- **What is expected**
Filter these entries, keeping only lines that hold the word "column".
══ Excerpted data
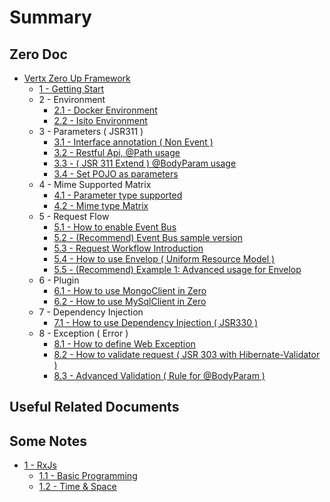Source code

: # Summary

## Zero Doc

* [Vertx Zero Up Framework](README.md)
  * [1 - Getting Start](doc/zero-starter.md)
  * 2 - Environment
    * [2.1 - Docker Environment](doc/zero-docker.md)
    * [2.2 - Isito Environment](doc/zero-istio.md)
  * 3 - Parameters \( JSR311 \)
    * [3.1 - Interface annotation \( Non Event \)](doc/zero-interface.md)
    * [3.2 - Restful Api, @Path usage](doc/zero-path.md)
    * [3.3 - \( JSR 311 Extend \) @BodyParam usage](doc/zero-param.md)
    * [3.4 - Set POJO as parameters](doc/zero-pojo.md)
  * 4 - Mime Supported Matrix
    * [4.1 - Parameter type supported](doc/zero-typed.md)
    * [4.2 - Mime type Matrix](doc/zero-mime.md)
  * 5 - Request Flow
    * [5.1 - How to enable Event Bus](doc/zero-worker.md)
    * [5.2 - \(Recommend\) Event Bus sample version](doc/zero-ebs.md)
    * [5.3 - Request Workflow Introduction](doc/zero-mode.md)
    * [5.4 - How to use Envelop \( Uniform Resource Model \)](doc/zero-envelop.md)
    * [5.5 - \(Recommend\) Example 1: Advanced usage for Envelop](doc/zero-uniform.md)
  * 6 - Plugin
    * [6.1 - How to use MongoClient in Zero](doc/zero-mongo.md)
    * [6.2 - How to use MySqlClient in Zero](doc/zero-mysql.md)
  * 7 - Dependency Injection
    * [7.1 - How to use Dependency Injection \( JSR330 \)](doc/zero-di.md)
  * 8 - Exception \( Error \)
    * [8.1 - How to define Web Exception](doc/zero-error.md)
    * [8.2 - How to validate request \( JSR 303 with Hibernate-Validator \)](doc/zero-validate.md)
    * [8.3 - Advanced Validation \( Rule for @BodyParam \)](doc/zero-verify.md)

## Useful Related Documents

## Some Notes

* [1 - RxJs](doc/rxjs/README.md)
  * [1.1 - Basic Programming](doc/rxjs/11-streams.md)
  * [1.2 - Time & Space](doc/rxjs/12-time-and-space.md)

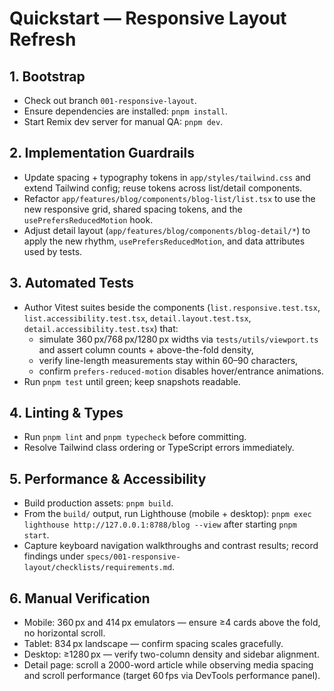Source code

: # Quickstart — Responsive Layout Refresh

## 1. Bootstrap
- Check out branch `001-responsive-layout`.
- Ensure dependencies are installed: `pnpm install`.
- Start Remix dev server for manual QA: `pnpm dev`.

## 2. Implementation Guardrails
- Update spacing + typography tokens in `app/styles/tailwind.css` and extend Tailwind config; reuse tokens across list/detail components.
- Refactor `app/features/blog/components/blog-list/list.tsx` to use the new responsive grid, shared spacing tokens, and the `usePrefersReducedMotion` hook.
- Adjust detail layout (`app/features/blog/components/blog-detail/*`) to apply the new rhythm, `usePrefersReducedMotion`, and data attributes used by tests.

## 3. Automated Tests
- Author Vitest suites beside the components (`list.responsive.test.tsx`, `list.accessibility.test.tsx`, `detail.layout.test.tsx`, `detail.accessibility.test.tsx`) that:
  - simulate 360 px/768 px/1280 px widths via `tests/utils/viewport.ts` and assert column counts + above-the-fold density,
  - verify line-length measurements stay within 60–90 characters,
  - confirm `prefers-reduced-motion` disables hover/entrance animations.
- Run `pnpm test` until green; keep snapshots readable.

## 4. Linting & Types
- Run `pnpm lint` and `pnpm typecheck` before committing.
- Resolve Tailwind class ordering or TypeScript errors immediately.

## 5. Performance & Accessibility
- Build production assets: `pnpm build`.
- From the `build/` output, run Lighthouse (mobile + desktop): `pnpm exec lighthouse http://127.0.0.1:8788/blog --view` after starting `pnpm start`.
- Capture keyboard navigation walkthroughs and contrast results; record findings under `specs/001-responsive-layout/checklists/requirements.md`.

## 6. Manual Verification
- Mobile: 360 px and 414 px emulators — ensure ≥4 cards above the fold, no horizontal scroll.
- Tablet: 834 px landscape — confirm spacing scales gracefully.
- Desktop: ≥1280 px — verify two-column density and sidebar alignment.
- Detail page: scroll a 2000-word article while observing media spacing and scroll performance (target 60 fps via DevTools performance panel).
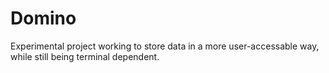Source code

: # Domino

Experimental project working to store data in a more user-accessable way, while still being terminal dependent.

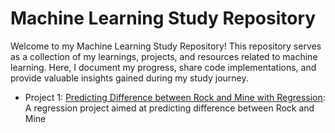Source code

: # Machine Learning Study Repository

Welcome to my Machine Learning Study Repository! This repository serves as a collection of my learnings, projects, and resources related to machine learning. Here, I document my progress, share code implementations, and provide valuable insights gained during my study journey.

- Project 1: [Predicting Difference between Rock and Mine with Regression](./Rock_vs_Mine_Prediction.ipynb): A regression project aimed at predicting difference between Rock and Mine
════
- **Completed task**
  - simulate 360 px/768 px/1280 px widths via `tests/utils/viewport.ts` and assert column counts + above-the-fold density,
- Desktop: ≥1280 px — verify two-column density and sidebar alignment.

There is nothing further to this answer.